Postcolonial Literature, Theory and Visual Culture COMPLIT5035
- Academic Session: 2022-23
- School: School of Modern Languages and Cultures
- Credits: 20
- Level: Level 5 (SCQF level 11)
- Typically Offered: Semester 2
- Available to Visiting Students: Yes
This course will explore in depth the work of several key postcolonial and decolonial theorists (Said, Spivak, Bhabha, Fanon, Mignolo, Mbembe, bell hooks, among others), and study in English translation several postcolonial literary texts, as well as cinematic and photographic works, from a range of cultures and societies across the world. .
2 hours x 11 weeks at times to be arranged.

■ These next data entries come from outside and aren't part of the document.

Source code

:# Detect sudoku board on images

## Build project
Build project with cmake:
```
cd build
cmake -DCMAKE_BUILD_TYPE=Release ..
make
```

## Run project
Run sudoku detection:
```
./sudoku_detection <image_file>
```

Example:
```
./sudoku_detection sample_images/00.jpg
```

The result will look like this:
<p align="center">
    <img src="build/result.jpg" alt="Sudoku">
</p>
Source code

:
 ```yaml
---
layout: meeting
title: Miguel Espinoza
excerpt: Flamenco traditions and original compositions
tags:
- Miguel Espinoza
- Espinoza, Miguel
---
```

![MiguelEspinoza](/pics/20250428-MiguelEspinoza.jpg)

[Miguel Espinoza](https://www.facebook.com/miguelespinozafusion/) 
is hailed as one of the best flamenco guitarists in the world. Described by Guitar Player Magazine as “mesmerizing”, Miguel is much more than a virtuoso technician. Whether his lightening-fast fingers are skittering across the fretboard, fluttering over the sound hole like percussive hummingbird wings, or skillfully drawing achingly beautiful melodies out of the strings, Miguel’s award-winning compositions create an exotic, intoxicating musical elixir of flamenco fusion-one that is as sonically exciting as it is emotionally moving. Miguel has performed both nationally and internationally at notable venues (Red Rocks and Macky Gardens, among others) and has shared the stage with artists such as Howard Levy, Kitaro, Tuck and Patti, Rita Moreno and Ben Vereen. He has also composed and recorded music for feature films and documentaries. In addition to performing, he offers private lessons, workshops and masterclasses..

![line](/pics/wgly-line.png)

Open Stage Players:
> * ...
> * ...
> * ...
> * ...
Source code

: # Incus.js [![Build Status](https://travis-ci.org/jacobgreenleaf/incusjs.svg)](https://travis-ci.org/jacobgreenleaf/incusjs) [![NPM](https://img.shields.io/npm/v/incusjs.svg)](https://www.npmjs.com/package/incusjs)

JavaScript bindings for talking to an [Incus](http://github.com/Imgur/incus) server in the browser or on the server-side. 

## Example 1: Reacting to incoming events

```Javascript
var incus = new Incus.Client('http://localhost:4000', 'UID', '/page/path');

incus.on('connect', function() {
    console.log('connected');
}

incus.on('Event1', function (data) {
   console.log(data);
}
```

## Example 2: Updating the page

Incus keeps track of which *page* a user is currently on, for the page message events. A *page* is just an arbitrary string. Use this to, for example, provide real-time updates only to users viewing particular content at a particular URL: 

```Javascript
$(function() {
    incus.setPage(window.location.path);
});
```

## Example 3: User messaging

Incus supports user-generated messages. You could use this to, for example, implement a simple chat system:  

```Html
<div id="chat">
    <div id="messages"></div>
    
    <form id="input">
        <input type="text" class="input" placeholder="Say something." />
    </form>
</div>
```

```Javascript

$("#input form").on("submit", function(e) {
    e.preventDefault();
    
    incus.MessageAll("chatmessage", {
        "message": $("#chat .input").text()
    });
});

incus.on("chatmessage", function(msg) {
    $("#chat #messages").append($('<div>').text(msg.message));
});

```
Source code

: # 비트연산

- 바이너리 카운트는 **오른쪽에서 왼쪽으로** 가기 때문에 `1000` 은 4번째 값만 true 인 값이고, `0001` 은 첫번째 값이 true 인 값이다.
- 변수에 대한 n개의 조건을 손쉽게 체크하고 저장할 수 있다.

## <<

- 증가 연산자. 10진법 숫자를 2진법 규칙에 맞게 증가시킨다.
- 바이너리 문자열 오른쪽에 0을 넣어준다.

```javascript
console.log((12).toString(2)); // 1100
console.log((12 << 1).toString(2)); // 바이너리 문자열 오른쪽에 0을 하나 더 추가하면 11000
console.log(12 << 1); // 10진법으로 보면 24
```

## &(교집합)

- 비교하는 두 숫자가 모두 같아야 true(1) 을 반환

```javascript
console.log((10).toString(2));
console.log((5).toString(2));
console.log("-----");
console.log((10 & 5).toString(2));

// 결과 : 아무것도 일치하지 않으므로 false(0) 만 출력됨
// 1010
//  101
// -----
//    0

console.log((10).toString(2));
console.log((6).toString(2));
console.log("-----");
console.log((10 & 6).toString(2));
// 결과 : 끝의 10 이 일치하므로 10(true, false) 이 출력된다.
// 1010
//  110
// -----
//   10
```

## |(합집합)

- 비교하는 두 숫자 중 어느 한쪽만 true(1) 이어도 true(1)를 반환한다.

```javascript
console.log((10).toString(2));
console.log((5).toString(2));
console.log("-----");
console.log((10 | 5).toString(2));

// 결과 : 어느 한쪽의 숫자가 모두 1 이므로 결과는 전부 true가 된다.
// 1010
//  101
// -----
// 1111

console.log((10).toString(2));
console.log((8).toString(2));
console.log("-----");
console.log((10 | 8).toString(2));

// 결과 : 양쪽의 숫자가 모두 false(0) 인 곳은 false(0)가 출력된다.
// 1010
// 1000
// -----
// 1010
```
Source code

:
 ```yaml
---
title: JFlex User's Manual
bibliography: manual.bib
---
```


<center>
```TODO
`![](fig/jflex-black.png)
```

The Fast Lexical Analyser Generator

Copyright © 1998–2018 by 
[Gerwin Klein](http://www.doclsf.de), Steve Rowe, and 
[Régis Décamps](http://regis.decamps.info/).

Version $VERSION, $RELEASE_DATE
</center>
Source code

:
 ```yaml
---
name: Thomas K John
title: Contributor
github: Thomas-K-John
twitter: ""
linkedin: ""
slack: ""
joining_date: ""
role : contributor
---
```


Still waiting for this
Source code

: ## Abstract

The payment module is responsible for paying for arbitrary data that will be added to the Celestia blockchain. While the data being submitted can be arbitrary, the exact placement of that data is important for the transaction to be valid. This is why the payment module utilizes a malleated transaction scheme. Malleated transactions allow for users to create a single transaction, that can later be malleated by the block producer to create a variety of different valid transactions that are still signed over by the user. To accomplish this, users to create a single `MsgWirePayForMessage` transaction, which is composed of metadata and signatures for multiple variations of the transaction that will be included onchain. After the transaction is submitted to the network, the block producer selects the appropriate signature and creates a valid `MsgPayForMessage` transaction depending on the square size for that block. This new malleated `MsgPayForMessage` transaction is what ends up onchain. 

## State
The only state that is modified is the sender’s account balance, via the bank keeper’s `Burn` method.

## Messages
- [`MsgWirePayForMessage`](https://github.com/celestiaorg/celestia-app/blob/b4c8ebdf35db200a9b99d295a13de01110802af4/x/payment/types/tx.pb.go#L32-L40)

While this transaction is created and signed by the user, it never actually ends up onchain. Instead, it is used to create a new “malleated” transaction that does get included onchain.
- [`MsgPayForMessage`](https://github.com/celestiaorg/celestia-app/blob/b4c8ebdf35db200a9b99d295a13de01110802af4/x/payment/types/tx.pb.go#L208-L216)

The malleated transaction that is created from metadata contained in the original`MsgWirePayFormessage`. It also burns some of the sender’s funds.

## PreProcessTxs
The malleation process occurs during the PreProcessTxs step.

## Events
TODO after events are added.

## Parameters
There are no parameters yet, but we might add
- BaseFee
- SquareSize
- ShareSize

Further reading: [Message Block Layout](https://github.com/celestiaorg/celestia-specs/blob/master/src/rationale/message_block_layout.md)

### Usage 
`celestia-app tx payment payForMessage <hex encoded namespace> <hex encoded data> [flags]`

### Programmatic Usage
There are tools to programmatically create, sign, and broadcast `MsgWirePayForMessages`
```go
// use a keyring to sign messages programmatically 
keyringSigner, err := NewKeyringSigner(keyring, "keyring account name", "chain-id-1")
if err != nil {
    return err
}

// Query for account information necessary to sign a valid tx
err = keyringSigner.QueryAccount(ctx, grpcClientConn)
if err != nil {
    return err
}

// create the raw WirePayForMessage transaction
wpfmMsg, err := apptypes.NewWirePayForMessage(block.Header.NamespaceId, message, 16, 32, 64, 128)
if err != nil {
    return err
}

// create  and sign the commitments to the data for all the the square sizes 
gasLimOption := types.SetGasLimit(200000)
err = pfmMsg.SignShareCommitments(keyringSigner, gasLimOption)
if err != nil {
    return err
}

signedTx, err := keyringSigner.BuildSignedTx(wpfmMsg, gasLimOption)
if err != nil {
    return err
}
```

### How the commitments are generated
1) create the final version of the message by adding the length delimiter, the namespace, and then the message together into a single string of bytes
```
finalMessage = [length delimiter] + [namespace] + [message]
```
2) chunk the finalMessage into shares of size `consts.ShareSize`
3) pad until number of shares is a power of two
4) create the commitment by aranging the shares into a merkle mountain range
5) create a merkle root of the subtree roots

Oral presentation of 10 minutes (20%) plus final essay of 4000 words (80%),
This course aims to offer the participants the opportunity to:
■ Critically examine a range of key works in in postcolonial theory as a contextual framing of the study of related literature, film, and other visual media
■ Critically engage with the literary and cultural movements as well as theoretical trends within the historical and cultural areas covered
■ Develop advanced skills for analysing complex text with a postcolonial perspective.
Intended Learning Outcomes of Course
By the end of this course students will be able to:
■ Identify and critically evaluate major developments in postcolonial theory, literature and culture, across a range of different geographical and linguistic contexts.
■ Through oral presentation critically compare and contrast how various colonial-era and postcolonial artists and writers exemplify the ideas presented in the work of the theorists studied.
■ Critically assess the significance of selected postcolonial theories in terms of their contribution to the development of modern critical discourse as well as the field of comparative literature more broadly
■ Analyse in writing and orally one or more literary or cultural texts, films, or visual media, engaging critically with a range of relevant methodologies and theories.
Minimum Requirement for Award of Credits
Students must submit at least 75% by weight of the components (including examinations) of the course's summative assessment.